▶ [PROVIDED RECORDS]
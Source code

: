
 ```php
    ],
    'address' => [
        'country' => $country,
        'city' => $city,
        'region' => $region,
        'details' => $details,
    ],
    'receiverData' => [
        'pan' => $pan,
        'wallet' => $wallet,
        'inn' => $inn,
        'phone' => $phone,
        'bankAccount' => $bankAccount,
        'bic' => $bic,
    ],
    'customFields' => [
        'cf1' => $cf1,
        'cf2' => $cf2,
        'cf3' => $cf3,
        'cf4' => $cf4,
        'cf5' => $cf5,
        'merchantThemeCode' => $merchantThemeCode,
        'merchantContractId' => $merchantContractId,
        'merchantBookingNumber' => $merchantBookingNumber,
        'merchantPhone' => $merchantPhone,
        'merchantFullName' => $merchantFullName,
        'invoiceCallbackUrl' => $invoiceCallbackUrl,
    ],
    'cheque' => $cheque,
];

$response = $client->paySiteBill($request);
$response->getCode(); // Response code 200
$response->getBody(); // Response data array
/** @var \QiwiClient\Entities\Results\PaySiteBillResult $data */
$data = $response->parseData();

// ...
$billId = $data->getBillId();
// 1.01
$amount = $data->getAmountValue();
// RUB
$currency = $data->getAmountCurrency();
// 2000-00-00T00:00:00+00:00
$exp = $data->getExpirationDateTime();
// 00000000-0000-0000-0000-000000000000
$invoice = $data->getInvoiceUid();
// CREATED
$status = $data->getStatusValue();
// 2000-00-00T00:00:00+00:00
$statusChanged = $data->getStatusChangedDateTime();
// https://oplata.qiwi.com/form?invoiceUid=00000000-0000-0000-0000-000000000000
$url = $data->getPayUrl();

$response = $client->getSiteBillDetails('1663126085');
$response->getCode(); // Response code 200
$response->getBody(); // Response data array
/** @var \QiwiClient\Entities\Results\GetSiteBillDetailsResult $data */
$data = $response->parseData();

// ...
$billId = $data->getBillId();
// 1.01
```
==
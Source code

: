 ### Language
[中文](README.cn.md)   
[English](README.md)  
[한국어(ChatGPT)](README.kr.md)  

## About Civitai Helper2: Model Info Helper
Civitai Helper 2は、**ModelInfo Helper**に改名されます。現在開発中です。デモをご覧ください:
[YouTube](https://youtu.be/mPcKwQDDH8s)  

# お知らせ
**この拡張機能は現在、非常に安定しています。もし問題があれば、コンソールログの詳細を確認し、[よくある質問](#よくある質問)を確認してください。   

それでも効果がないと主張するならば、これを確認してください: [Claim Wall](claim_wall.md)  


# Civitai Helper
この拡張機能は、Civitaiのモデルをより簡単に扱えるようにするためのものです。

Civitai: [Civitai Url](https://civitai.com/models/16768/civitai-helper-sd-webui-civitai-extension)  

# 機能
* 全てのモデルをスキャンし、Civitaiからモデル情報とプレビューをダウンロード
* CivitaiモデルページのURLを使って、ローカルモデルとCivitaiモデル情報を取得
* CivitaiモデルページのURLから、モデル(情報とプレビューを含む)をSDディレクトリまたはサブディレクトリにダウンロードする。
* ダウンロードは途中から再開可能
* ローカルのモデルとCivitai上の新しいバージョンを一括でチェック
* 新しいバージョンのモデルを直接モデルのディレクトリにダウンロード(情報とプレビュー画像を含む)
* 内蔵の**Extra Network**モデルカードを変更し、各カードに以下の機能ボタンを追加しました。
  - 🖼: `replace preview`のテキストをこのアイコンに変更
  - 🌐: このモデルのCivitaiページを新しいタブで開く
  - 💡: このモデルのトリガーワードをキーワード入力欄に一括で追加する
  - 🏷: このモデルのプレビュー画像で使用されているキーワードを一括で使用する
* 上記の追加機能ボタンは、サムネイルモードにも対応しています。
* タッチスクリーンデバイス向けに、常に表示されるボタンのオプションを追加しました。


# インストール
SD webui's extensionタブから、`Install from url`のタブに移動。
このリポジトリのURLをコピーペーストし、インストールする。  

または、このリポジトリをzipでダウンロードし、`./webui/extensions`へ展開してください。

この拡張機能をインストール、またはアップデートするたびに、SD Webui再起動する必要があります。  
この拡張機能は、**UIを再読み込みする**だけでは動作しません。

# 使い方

▶ [WHAT THE EXERCISE ASKS] What you give back should be exactly the lines of the data above from the line with "それでも効果がないと主張するならば、これを確認してください: [Claim Wall](claim_wall.md)" through the line with "この拡張機能をインストール、", both of those included, and nothing more.

▶ [WRITTEN ANSWER]
それでも効果がないと主張するならば、これを確認してください: [Claim Wall](claim_wall.md)  


# Civitai Helper
この拡張機能は、Civitaiのモデルをより簡単に扱えるようにするためのものです。

Civitai: [Civitai Url](https://civitai.com/models/16768/civitai-helper-sd-webui-civitai-extension)  

# 機能
* 全てのモデルをスキャンし、Civitaiからモデル情報とプレビューをダウンロード
* CivitaiモデルページのURLを使って、ローカルモデルとCivitaiモデル情報を取得
* CivitaiモデルページのURLから、モデル(情報とプレビューを含む)をSDディレクトリまたはサブディレクトリにダウンロードする。
* ダウンロードは途中から再開可能
* ローカルのモデルとCivitai上の新しいバージョンを一括でチェック
* 新しいバージョンのモデルを直接モデルのディレクトリにダウンロード(情報とプレビュー画像を含む)
* 内蔵の**Extra Network**モデルカードを変更し、各カードに以下の機能ボタンを追加しました。
  - 🖼: `replace preview`のテキストをこのアイコンに変更
  - 🌐: このモデルのCivitaiページを新しいタブで開く
  - 💡: このモデルのトリガーワードをキーワード入力欄に一括で追加する
  - 🏷: このモデルのプレビュー画像で使用されているキーワードを一括で使用する
* 上記の追加機能ボタンは、サムネイルモードにも対応しています。
* タッチスクリーンデバイス向けに、常に表示されるボタンのオプションを追加しました。


# インストール
SD webui's extensionタブから、`Install from url`のタブに移動。
このリポジトリのURLをコピーペーストし、インストールする。  

または、このリポジトリをzipでダウンロードし、`./webui/extensions`へ展開してください。

この拡張機能をインストール、またはアップデートするたびに、SD Webui再起動する必要があります。  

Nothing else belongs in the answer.